**ACTION ITEM:**
Please give again, word for word, the lines that lie between the start of the listing below and the line with "The main idea", both included.

*** DATA FOR THIS TASK ***

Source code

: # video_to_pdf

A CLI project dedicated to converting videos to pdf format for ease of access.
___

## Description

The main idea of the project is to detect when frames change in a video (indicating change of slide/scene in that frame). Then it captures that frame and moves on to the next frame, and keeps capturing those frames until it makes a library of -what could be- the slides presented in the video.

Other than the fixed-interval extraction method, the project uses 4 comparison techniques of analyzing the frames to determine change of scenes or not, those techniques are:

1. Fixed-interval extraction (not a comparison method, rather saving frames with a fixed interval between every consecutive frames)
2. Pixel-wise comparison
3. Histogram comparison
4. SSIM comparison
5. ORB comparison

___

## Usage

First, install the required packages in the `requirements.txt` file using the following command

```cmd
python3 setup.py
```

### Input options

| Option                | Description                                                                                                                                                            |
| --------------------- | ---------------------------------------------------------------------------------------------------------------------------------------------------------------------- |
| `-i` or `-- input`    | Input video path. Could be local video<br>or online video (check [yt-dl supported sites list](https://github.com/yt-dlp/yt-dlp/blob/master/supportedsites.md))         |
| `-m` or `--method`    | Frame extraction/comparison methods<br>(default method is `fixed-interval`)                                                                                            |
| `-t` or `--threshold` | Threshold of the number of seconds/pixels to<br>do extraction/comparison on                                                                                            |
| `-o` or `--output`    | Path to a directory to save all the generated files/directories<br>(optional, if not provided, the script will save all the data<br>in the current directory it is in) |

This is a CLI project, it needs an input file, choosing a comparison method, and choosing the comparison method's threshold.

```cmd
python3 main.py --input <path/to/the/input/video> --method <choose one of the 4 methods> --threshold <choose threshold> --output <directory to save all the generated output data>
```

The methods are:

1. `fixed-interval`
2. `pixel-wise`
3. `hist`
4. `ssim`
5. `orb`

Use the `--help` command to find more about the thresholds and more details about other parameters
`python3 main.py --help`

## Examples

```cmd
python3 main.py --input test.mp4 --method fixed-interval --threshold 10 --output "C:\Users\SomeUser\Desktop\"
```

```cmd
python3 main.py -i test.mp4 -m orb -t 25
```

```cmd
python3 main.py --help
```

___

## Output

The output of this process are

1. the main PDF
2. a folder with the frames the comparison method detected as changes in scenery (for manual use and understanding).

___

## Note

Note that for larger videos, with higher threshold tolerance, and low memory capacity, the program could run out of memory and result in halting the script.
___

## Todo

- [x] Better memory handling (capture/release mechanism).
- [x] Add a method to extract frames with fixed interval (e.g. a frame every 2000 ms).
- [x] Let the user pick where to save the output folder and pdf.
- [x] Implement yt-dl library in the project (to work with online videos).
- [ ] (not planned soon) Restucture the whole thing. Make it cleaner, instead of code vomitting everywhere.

*** End of DATA FOR THIS TASK ***

**YOUR RESPONSE:**
Source code

: # video_to_pdf

A CLI project dedicated to converting videos to pdf format for ease of access.
___

## Description

The main idea of the project is to detect when frames change in a video (indicating change of slide/scene in that frame). Then it captures that frame and moves on to the next frame, and keeps capturing those frames until it makes a library of -what could be- the slides presented in the video.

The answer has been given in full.